With the exception of not riding there's validity to all of these approaches. How's that for sitting on the fence ? Less feebly, you'll need to look at what you are aiming to achieve once you emerge from the cold, wet season and enter the brighter, warmer, wet season.
The first approach, interval training, if it's done carefully, works well if you want to keep a high level of fitness, create one in the first place, or if you are aiming at taking part in short duration events - this would include most road races below E, 1, 2 categories.
It's powerful ju-ju however and care needs to be taken that you don't max out the frequency (a couple of times a week is probably plenty for most people), the intensity (sprint work is the icing, not the cake) or the number of weeks you do this for. If your entire winter is spent with the DVD of "Smash Your Head Against The Wall Because All Pain Is Good" the chances are you will emerge into what optimists refer to as summer bug-eyed and feral and hating everything to do with cycling.
Periodisation is the term coaches use at this juncture: do the right thing at the right time and have that determined by what you aim to do with that fitness.
Just riding your bike and hoping things will work out is actually a good approach for a specific type of rider.
Just riding your bike and hoping things will work out is actually a good approach for a specific type of rider. None of us got into this to train, we ride because we like it. For some people a structured approach to riding kills the enjoyment. Sometimes riders can improve just by doing more riding of any kind.
I find that a very large proportion of my clients, when we first get them to make meaningful analyses of their rides, have spent their cycling hours going quite hard all the time: Zone 3, or Tempo. Hard enough to feel you're not slacking, not so hard it hurts. For Sportive riders this is not a bad approach for much of a training schedule but it does ensure that's about the only way you can ride effectively. It also limits your potential for improvement. For racers this is a terrible approach because it doesn't reflect what happens within a race. As with the pain cave tribe, judicious use of that approach and a mixture of different types of training are likely to make your winter more enjoyable and your summer more successful.

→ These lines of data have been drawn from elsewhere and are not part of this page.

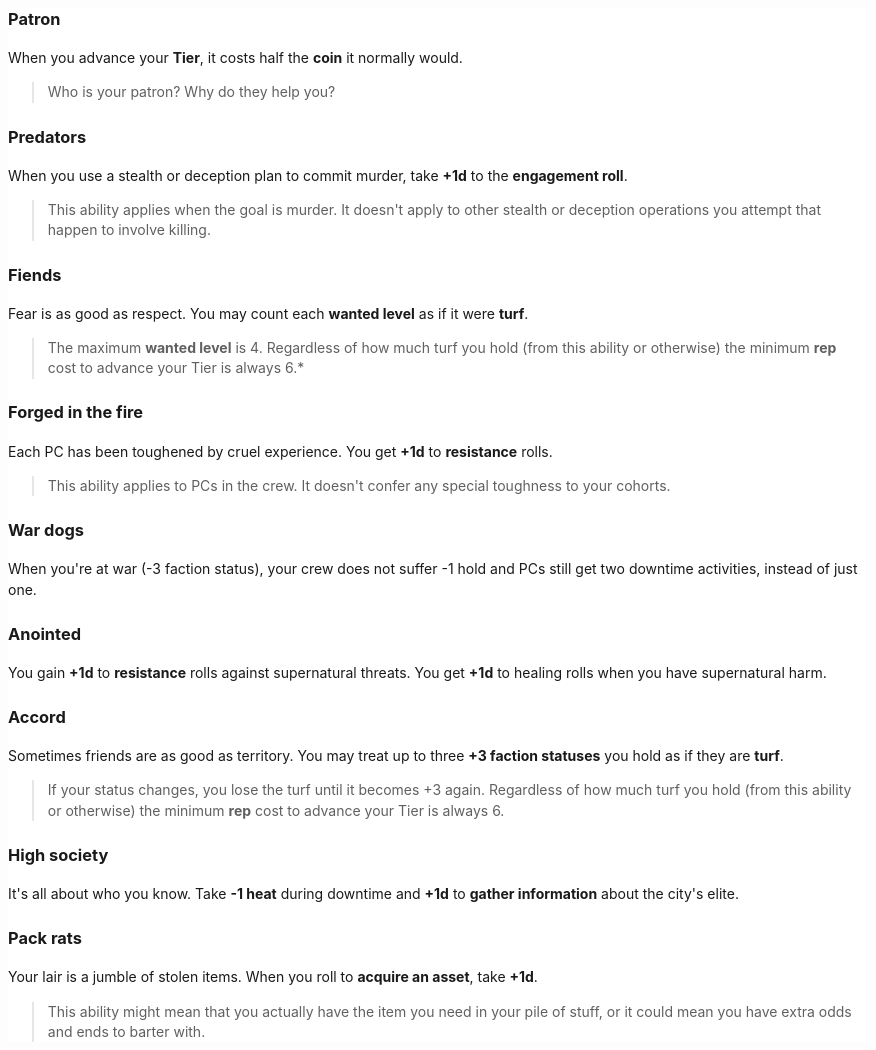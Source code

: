 ### Patron

When you advance your **Tier**, it costs half the **coin** it normally would.

> Who is your patron? Why do they help you?

### Predators

When you use a stealth or deception plan to commit murder, take **+1d** to the **engagement roll**.

> This ability applies when the goal is murder. It doesn't apply to other stealth or deception operations you attempt that happen to involve killing.

### Fiends

Fear is as good as respect. You may count each **wanted level** as if it were **turf**.

> The maximum **wanted level** is 4. Regardless of how much turf you hold (from this ability or otherwise) the minimum **rep** cost to advance your Tier is always 6.*

### Forged in the fire

Each PC has been toughened by cruel experience. You get **+1d** to **resistance** rolls.

> This ability applies to PCs in the crew. It doesn't confer any special toughness to your cohorts.

### War dogs

When you're at war (-3 faction status), your crew does not suffer -1 hold and PCs still get two downtime activities, instead of just one.

### Anointed

You gain **+1d** to **resistance** rolls against supernatural threats. You get **+1d** to healing rolls when you have supernatural harm.

### Accord

Sometimes friends are as good as territory. You may treat up to three **+3 faction statuses** you hold as if they are **turf**.

> If your status changes, you lose the turf until it becomes +3 again. Regardless of how much turf you hold (from this ability or otherwise) the minimum **rep** cost to advance your Tier is always 6.

### High society

It's all about who you know. Take **-1 **heat**** during downtime and **+1d** to **gather information** about the city's elite.

### Pack rats

Your lair is a jumble of stolen items. When you roll to **acquire an asset**, take **+1d**.

> This ability might mean that you actually have the item you need in your pile of stuff, or it could mean you have extra odds and ends to barter with.
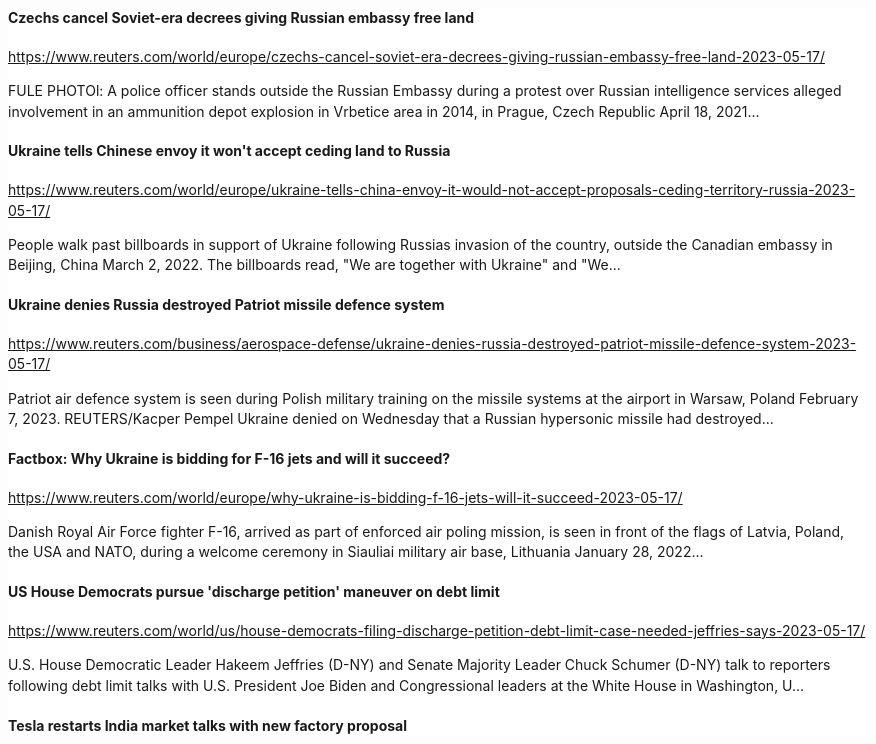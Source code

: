 #### Czechs cancel Soviet-era decrees giving Russian embassy free land

https://www.reuters.com/world/europe/czechs-cancel-soviet-era-decrees-giving-russian-embassy-free-land-2023-05-17/

FULE PHOTOl: A police officer stands outside the Russian Embassy during
a protest over Russian intelligence services alleged involvement in an
ammunition depot explosion in Vrbetice area in 2014, in Prague, Czech
Republic April 18, 2021\...

#### Ukraine tells Chinese envoy it won't accept ceding land to Russia

https://www.reuters.com/world/europe/ukraine-tells-china-envoy-it-would-not-accept-proposals-ceding-territory-russia-2023-05-17/

People walk past billboards in support of Ukraine following Russias
invasion of the country, outside the Canadian embassy in Beijing, China
March 2, 2022. The billboards read, \"We are together with Ukraine\" and
\"We\...

#### Ukraine denies Russia destroyed Patriot missile defence system

https://www.reuters.com/business/aerospace-defense/ukraine-denies-russia-destroyed-patriot-missile-defence-system-2023-05-17/

Patriot air defence system is seen during Polish military training on
the missile systems at the airport in Warsaw, Poland February 7, 2023.
REUTERS/Kacper Pempel Ukraine denied on Wednesday that a Russian
hypersonic missile had destroyed\...

#### Factbox: Why Ukraine is bidding for F-16 jets and will it succeed?

https://www.reuters.com/world/europe/why-ukraine-is-bidding-f-16-jets-will-it-succeed-2023-05-17/

Danish Royal Air Force fighter F-16, arrived as part of enforced air
poling mission, is seen in front of the flags of Latvia, Poland, the USA
and NATO, during a welcome ceremony in Siauliai military air base,
Lithuania January 28, 2022\...

#### US House Democrats pursue 'discharge petition' maneuver on debt limit

https://www.reuters.com/world/us/house-democrats-filing-discharge-petition-debt-limit-case-needed-jeffries-says-2023-05-17/

U.S. House Democratic Leader Hakeem Jeffries (D-NY) and Senate Majority
Leader Chuck Schumer (D-NY) talk to reporters following debt limit talks
with U.S. President Joe Biden and Congressional leaders at the White
House in Washington, U\...

#### Tesla restarts India market talks with new factory proposal
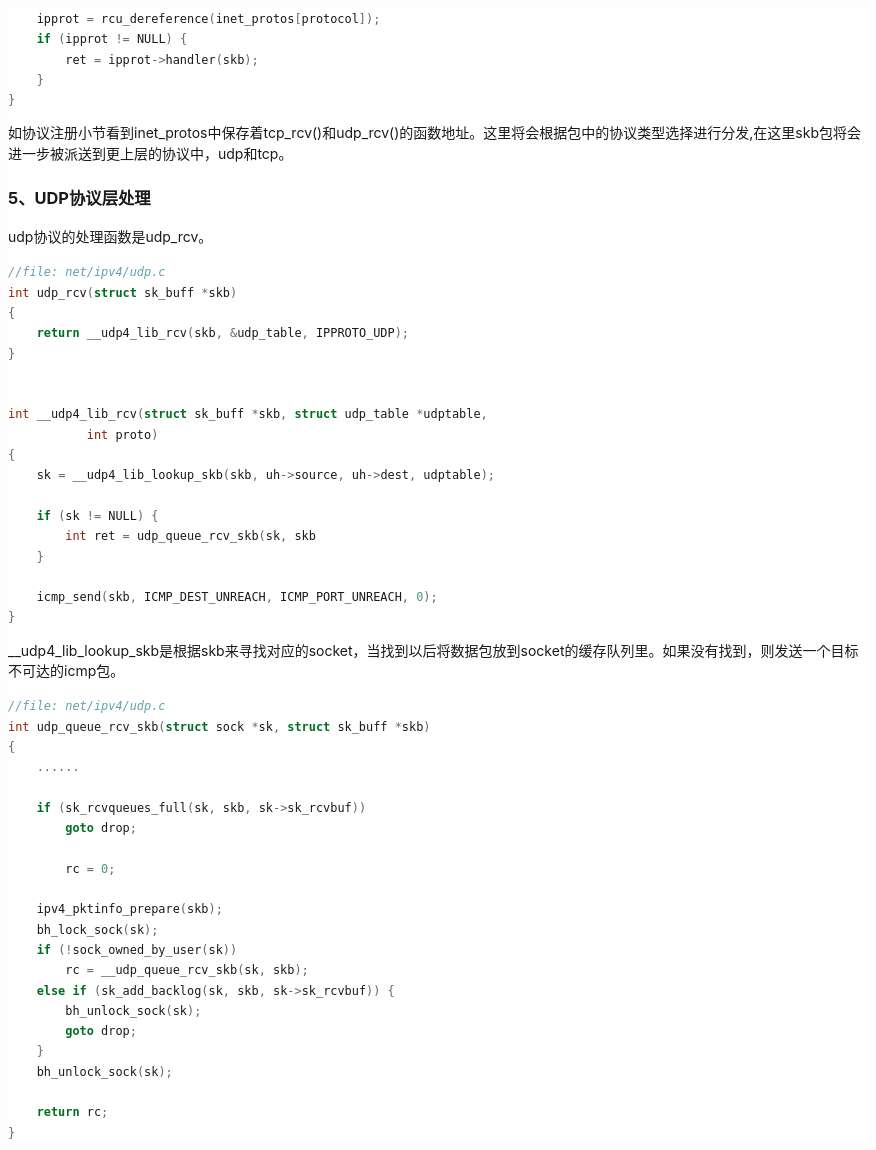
 ```c
    ipprot = rcu_dereference(inet_protos[protocol]);
    if (ipprot != NULL) {
        ret = ipprot->handler(skb);
    }
}
```
如协议注册小节看到inet_protos中保存着tcp_rcv()和udp_rcv()的函数地址。这里将会根据包中的协议类型选择进行分发,在这里skb包将会进一步被派送到更上层的协议中，udp和tcp。

### 5、UDP协议层处理

udp协议的处理函数是udp_rcv。

```c
//file: net/ipv4/udp.c
int udp_rcv(struct sk_buff *skb)
{
    return __udp4_lib_rcv(skb, &udp_table, IPPROTO_UDP);
}


int __udp4_lib_rcv(struct sk_buff *skb, struct udp_table *udptable,
           int proto)
{
    sk = __udp4_lib_lookup_skb(skb, uh->source, uh->dest, udptable);

    if (sk != NULL) {
        int ret = udp_queue_rcv_skb(sk, skb
    }

    icmp_send(skb, ICMP_DEST_UNREACH, ICMP_PORT_UNREACH, 0);
}
```
__udp4_lib_lookup_skb是根据skb来寻找对应的socket，当找到以后将数据包放到socket的缓存队列里。如果没有找到，则发送一个目标不可达的icmp包。

```c
//file: net/ipv4/udp.c
int udp_queue_rcv_skb(struct sock *sk, struct sk_buff *skb)
{   
    ......

    if (sk_rcvqueues_full(sk, skb, sk->sk_rcvbuf))
        goto drop;

        rc = 0;

    ipv4_pktinfo_prepare(skb);
    bh_lock_sock(sk);
    if (!sock_owned_by_user(sk))
        rc = __udp_queue_rcv_skb(sk, skb);
    else if (sk_add_backlog(sk, skb, sk->sk_rcvbuf)) {
        bh_unlock_sock(sk);
        goto drop;
    }
    bh_unlock_sock(sk);

    return rc;
}
```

Base training is a term loaned from periodisation models and comes to us from the world of professional cycling. Although there are a variety of aspects to Base training it's typified by a lot of Endurance rides, multiple hours in Zones 1 and 2. Bear in mind where it comes from when you consider if it is right for you. Are you likely to be doing 5 hour races ? Are you able to train for multiple hours a day on multiple days a week ? If your answers are both 'no' then congratulations, you get to avoid doing 4 hour rides in January with no feeling below your knees.
Doing a small amount of short endurance rides is like warming up those January feet by running a hot bath 30 seconds at a time over several hours. If you are limited with training time or if you are only taking part in shorter events then higher intensity training is more likely be beneficial. Also, riders in their late 40s and 50s, and onwards, start losing the top end quickly. Train it to retain it.
Just about everybody who isn't a novice can use some Zone 5 ('very hard') work once a week. Work periods of 1-6 minutes with equal rest, total work duration of no more than 15 minutes. Once a week is great for fitness, twice a week is good as you start to get towards short duration races. Three times a week, tiger, means you recover really, really well. Or pretend you do.
Sportive riders can use those Zone 5 intervals but have them gradually give way to threshold (Zone 4) intervals of 8 to 20 minutes with a quarter the duration of rest. 2-3 reps is good, once or twice a week. Definitely a good thing to add into longer rides also. The closer you get towards events the more Zone 3 work you want to do, and for longer.
If you are doing long races for which Base training is required well, you've probably already come back from Spain with hundreds of kilometres in your legs and Fabio Aru's Facebook friend acceptance. Time for some harder work: see above.
- Mike Edwards
Mike Edwards runs Bibo Bike Coaching and is currently using Zone 5 efforts solely to keep his feet warm this month.